Elas conversam sobre o que qualquer uma conversaria: o amor, a impossibilidade de amar (da amiga), a hipótese de o diretor vir até ela, como prometeu, ou não vir.

Eis, desde aí, o que o cinema de Hong Sang-soo tem de mágico: tudo se passa num universo absolutamente trivial, cotidianamente plausível, de onde não há que esperar nenhuma surpresa. No entanto, sequência após sequência tudo parece se transformar. Estamos no território paradoxal desse nada que é tudo.

Na segunda parte do filme, a atriz retorna à Coreia.

Logo se dá isso que parece essencial nos filmes do coreano: o encontro entre amigos. No bar, de preferência, mas não só. Um desses amigos parece, a ela, ter envelhecido bastante. Outros consideram que ela está mais madura. Fala-se de amor, idade e até da hipótese da morte, claro. Por mais distante que esteja, ela está sempre próxima.

O amante que não foi encontrá-la, a mudança de cidade (ela deixa Seul), o abandono da carreira, uma eventual notícia sobre como vai a vida do diretor depois da separação... Uma discussão sobre como são os homens. Um nada que é tudo.

Verdade que basta um pouco de cerveja para Younghee deixar de lado as amenidades: a atriz não tem papas na língua. Conviver com ela, reconhece, não é fácil. Na mesma noitada, ela beija uma amiga: mulheres valem mais do que homens.

Mas de que filme você está falando, homem? Que interesse isso tem? Nenhum, para quem não quiser ou souber ver.

Quem sabe ver deleita-se com cada imagem de Hong, com a energia de sua Younghee, com as cervejas que toma com os amigos e que a tiram do sério (ou, ao contrário: a lançam na dimensão da total sinceridade).

Se mergulha seus personagens num cotidiano inteiramente banal, o filme vai mostrando, pouco a pouco, o quanto o cotidiano nada tem de banal.
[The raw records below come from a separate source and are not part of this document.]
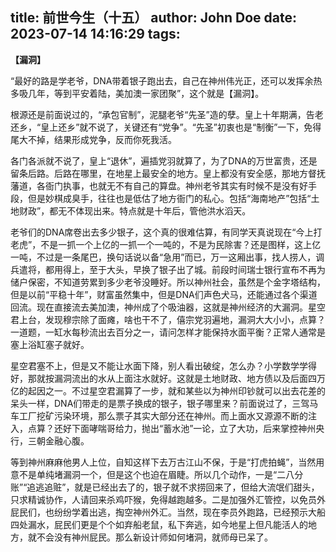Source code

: title: 前世今生（十五）
author: John Doe
date: 2023-07-14 14:16:29
tags:
---
**【漏洞】**<!--more-->

“最好的路是学老爷，DNA带着银子跑出去，自己在神州伟光正，还可以发挥余热多吸几年，等到平安着陆，美加澳一家团聚”，这个就是【漏洞】。

根源还是前面说过的，“承包官制”，泥腿老爷“先圣”造的孽。皇上十年期满，告老还乡，“皇上还乡”就不说了，关键还有“党争”。“先圣”初衷也是“制衡”一下，免得尾大不掉，结果形成党争，反而你死我活。

各门各派就不说了，皇上“退休”，遍插党羽就算了，为了DNA的万世富贵，还是留条后路。后路在哪里，在地星上最安全的地方。皇上都没有安全感，那地方督抚藩道，各衙门执事，也就无不有自己的算盘。神州老爷其实有时候不是没有好手段，但是妙棋成臭手，往往也是低估了地方衙门的私心。包括“海南地产”包括“土地财政”，都无不体现出来。特点就是十年后，管他洪水滔天。

老爷们的DNA席卷出去多少银子，这个真的很难估算，有同学天真说现在“今上打老虎”，不是一抓一个上亿的一抓一个一吨的，不是为民除害？还是图样，这上亿一吨，不过是一条尾巴，换句话说以备“急用”而已，万一这厢出事，找人捞人，调兵遣将，都用得上，至于大头，早换了银子出了城。前段时间瑞士银行宣布不再为储户保密，不知道劳累到多少老爷没睡好。所以神州社会，虽然是个金字塔结构，但是以前“平稳十年”，财富虽然集中，但是DNA们声色犬马，还能通过各个渠道回流。现在直接流去美加澳，神州成了个吸油器，这就是神州经济的大漏洞。星空君上台，发现穆宗除了面瘫，啥也干不了，僖宗党羽遍地，漏洞大大小小，点算？一道题，一缸水每秒流出去百分之一，请问怎样才能保持水面平衡？正常人通常是塞上浴缸塞子就好。

星空君塞不上，但是又不能让水面下降，别人看出破绽，怎么办？小学数学学得好，那就按漏洞流出的水从上面注水就好。这就是土地财政、地方债以及后面四万亿的起因之一。不过星空君漏算了一步，就和某些以为神州印钞就可以出去花差的呆头一样，DNA们带走的是票子换成的银子，银子哪里来？前面说过了，三驾马车工厂挖矿污染环境，那么票子其实大部分还在神州。而上面水又源源不断的注入，点算？还好下面哮喘哥给力，抛出“蓄水池”一论，立了大功，后来掌控神州央行，三朝金融心腹。

等到神州麻麻他男人上位，自知这样下去万古江山不保，于是“打虎拍蝇”，当然用意不是单纯堵漏洞一个，但是这个也迫在眉睫。所以几个动作，一是“二八分账”“追逃追赃”，就是已经出去了的，银子就不求捞回来了，但给大流氓们甜头，只求精诚协作，人请回来杀鸡吓猴，免得越跑越多。二是加强外汇管控，以免员外屁民们，也纷纷学着出逃，掏空神州外汇。当然，现在李员外跑路，已经预示大船四处漏水，屁民们更是个个如弃船老鼠，私下奔逃，如今地星上但凡能活人的地方，就不会没有神州屁民。那么新设计师如何堵洞，就师母已呆了。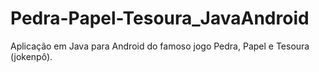 # Pedra-Papel-Tesoura_JavaAndroid
Aplicação em Java para Android do famoso jogo Pedra, Papel e Tesoura (jokenpô). 
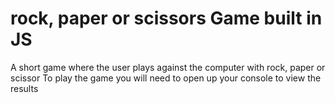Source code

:rock, paper or scissors Game built in JS
=================================
A short game where the user plays against the computer with rock, paper or scissor
To play the game you will  need to open up your console to view the results 
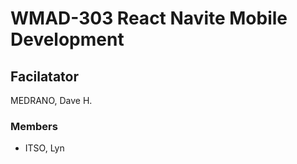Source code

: # WMAD-303 React Navite Mobile Development

## Facilatator 
MEDRANO, Dave H.

### Members
- ITSO, Lyn
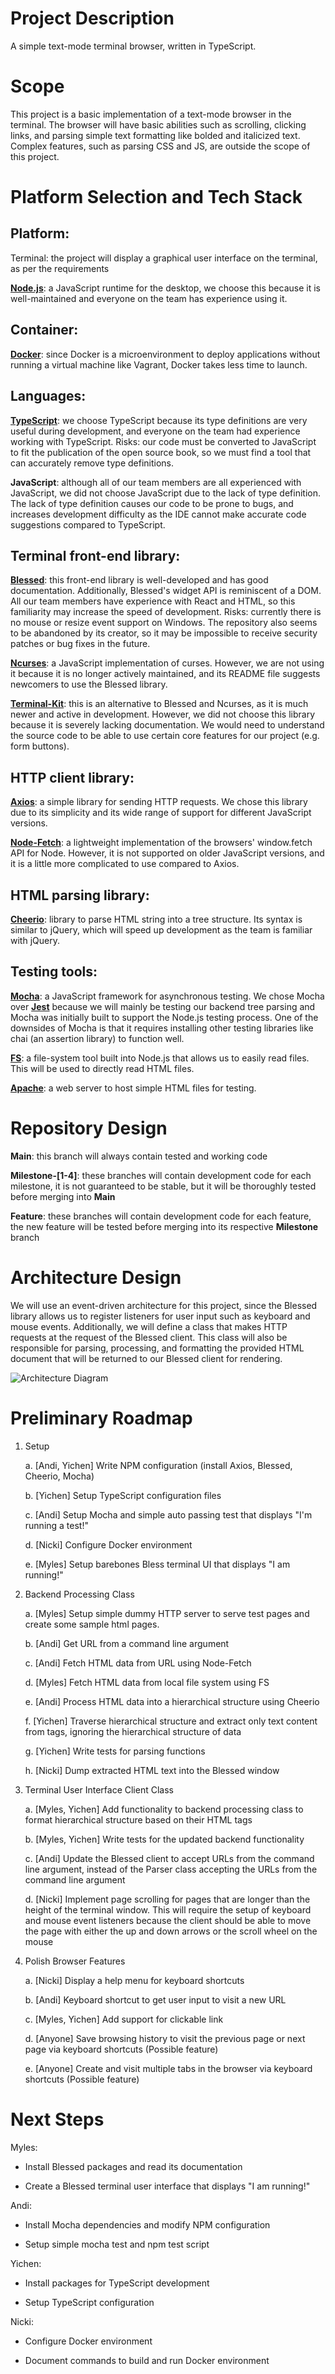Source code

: # Project Description

A simple text-mode terminal browser, written in TypeScript.

# Scope

This project is a basic implementation of a text-mode browser in the terminal. The browser will have basic abilities such as scrolling, clicking links, and parsing simple text formatting like bolded and italicized text. Complex features, such as parsing CSS and JS, are outside the scope of this project.

# Platform Selection and Tech Stack

## Platform:

Terminal: the project will display a graphical user interface on the terminal, as per the requirements

[**Node.js**](https://nodejs.org/en/): a JavaScript runtime for the desktop, we choose this because it is well-maintained and everyone on the team has experience using it.

## Container:

[**Docker**](https://www.docker.com/): since Docker is a microenvironment to deploy applications without running a virtual machine like Vagrant, Docker takes less time to launch.

## Languages:

[**TypeScript**](https://www.typescriptlang.org/): we choose TypeScript because its type definitions are very useful during development, and everyone on the team had experience working with TypeScript. Risks: our code must be converted to JavaScript to fit the publication of the open source book, so we must find a tool that can accurately remove type definitions.

**JavaScript**: although all of our team members are all experienced with JavaScript, we did not choose JavaScript due to the lack of type definition. The lack of type definition causes our code to be prone to bugs, and increases development difficulty as the IDE cannot make accurate code suggestions compared to TypeScript.

## Terminal front-end library:

[**Blessed**](https://github.com/chjj/blessed): this front-end library is well-developed and has good documentation. Additionally, Blessed's widget API is reminiscent of a DOM. All our team members have experience with React and HTML, so this familiarity may increase the speed of development. Risks: currently there is no mouse or resize event support on Windows. The repository also seems to be abandoned by its creator, so it may be impossible to receive security patches or bug fixes in the future.

[**Ncurses**](https://github.com/mscdex/node-ncurses): a JavaScript implementation of curses. However, we are not using it because it is no longer actively maintained, and its README file suggests newcomers to use the Blessed library.

[**Terminal-Kit**](https://github.com/cronvel/terminal-kit): this is an alternative to Blessed and Ncurses, as it is much newer and active in development. However, we did not choose this library because it is severely lacking documentation. We would need to understand the source code to be able to use certain core features for our project (e.g. form buttons).

## HTTP client library:

[**Axios**](https://github.com/axios/axios): a simple library for sending HTTP requests. We chose this library due to its simplicity and its wide range of support for different JavaScript versions.

[**Node-Fetch**](https://github.com/node-fetch/node-fetch): a lightweight implementation of the browsers\' window.fetch API for Node. However, it is not supported on older JavaScript versions, and it is a little more complicated to use compared to Axios.

## HTML parsing library:

[**Cheerio**](https://github.com/cheeriojs/cheerio): library to parse HTML string into a tree structure. Its syntax is similar to jQuery, which will speed up development as the team is familiar with jQuery.

## Testing tools:

[**Mocha**](https://github.com/mochajs/mocha): a JavaScript framework for asynchronous testing. We chose Mocha over [**Jest**](https://github.com/facebook/jest) because we will mainly be testing our backend tree parsing and Mocha was initially built to support the Node.js testing process. One of the downsides of Mocha is that it requires installing other testing libraries like chai (an assertion library) to function well.

[**FS**](https://nodejs.org/api/fs.html): a file-system tool built into Node.js that allows us to easily read files. This will be used to directly read HTML files.

[**Apache**](https://hub.docker.com/_/httpd/): a web server to host simple HTML files for testing.

# Repository Design

**Main**: this branch will always contain tested and working code

**Milestone-\[1-4\]**: these branches will contain development code for each milestone, it is not guaranteed to be stable, but it will be thoroughly tested before merging into **Main**

**Feature**: these branches will contain development code for each feature, the new feature will be tested before merging into its respective **Milestone** branch

# Architecture Design

We will use an event-driven architecture for this project, since the Blessed library allows us to register listeners for user input such as keyboard and mouse events. Additionally, we will define a class that makes HTTP requests at the request of the Blessed client. This class will also be responsible for parsing, processing, and formatting the provided HTML document that will be returned to our Blessed client for rendering.

![Architecture Diagram](architecture-diagram-transparent.png)

# Preliminary Roadmap

1.  Setup

    a. \[Andi, Yichen\] Write NPM configuration (install Axios, Blessed, Cheerio, Mocha)

    b. \[Yichen\] Setup TypeScript configuration files

    c. \[Andi\] Setup Mocha and simple auto passing test that displays \"I\'m running a test!\"

    d. \[Nicki\] Configure Docker environment

    e. \[Myles\] Setup barebones Bless terminal UI that displays \"I am running!\"

2.  Backend Processing Class

    a. \[Myles\] Setup simple dummy HTTP server to serve test pages and create some sample html pages.

    b. \[Andi\] Get URL from a command line argument

    c. \[Andi\] Fetch HTML data from URL using Node-Fetch

    d. \[Myles\] Fetch HTML data from local file system using FS

    e. \[Andi\] Process HTML data into a hierarchical structure using Cheerio

    f. \[Yichen\] Traverse hierarchical structure and extract only text content from tags, ignoring the hierarchical structure of data

    g. \[Yichen\] Write tests for parsing functions

    h. \[Nicki\] Dump extracted HTML text into the Blessed window

3.  Terminal User Interface Client Class

    a. \[Myles, Yichen\] Add functionality to backend processing class to format hierarchical structure based on their HTML tags

    b. \[Myles, Yichen\] Write tests for the updated backend functionality

    c. \[Andi\] Update the Blessed client to accept URLs from the command line argument, instead of the Parser class accepting the URLs from the command line argument

    d. \[Nicki\] Implement page scrolling for pages that are longer than the height of the terminal window. This will require the setup of keyboard and mouse event listeners because the client should be able to move the page with either the up and down arrows or the scroll wheel on the mouse

4.  Polish Browser Features

    a. \[Nicki\] Display a help menu for keyboard shortcuts

    b. \[Andi\] Keyboard shortcut to get user input to visit a new URL

    c. \[Myles, Yichen\] Add support for clickable link

    d. \[Anyone\] Save browsing history to visit the previous page or next page via keyboard shortcuts (Possible feature)

    e. \[Anyone\] Create and visit multiple tabs in the browser via keyboard shortcuts (Possible feature)

# Next Steps

Myles:

- Install Blessed packages and read its documentation

- Create a Blessed terminal user interface that displays \"I am running!\"

Andi:

- Install Mocha dependencies and modify NPM configuration

- Setup simple mocha test and npm test script

Yichen:

- Install packages for TypeScript development

- Setup TypeScript configuration

Nicki:

- Configure Docker environment

- Document commands to build and run Docker environment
Ou até o quanto o banal pode nada ter de banal: esse mundo feito de rotina, ou da tentativa de estabelecer rotinas, é povoado de tensões.

Essas tensões podem eclodir subitamente, num diálogo. Ou num sonho. Ou no diálogo de um sonho. Pois cada passo da atriz revela alguém que vive entre o real e o sonho, o visível e o não visível.

Claro, existe ali a afirmação de uma personalidade tão exuberante quanto a beleza de Younghee. Mas onde isso vai desembocar? Talvez no livro que ganha de presente de um diretor (outro, não o seu ex-amante) onde ele assinala o texto que deu origem ao filme que está prestes a rodar. Um texto que parece muito com o momento de Younghee (e talvez seja, também, o do outro diretor, o ex-amante).

É possível que a vida exista mesmo para virar um livro, como dizia Borges. Ou um filme sublime como este, um dos raros momentos de cinema a reter deste ano.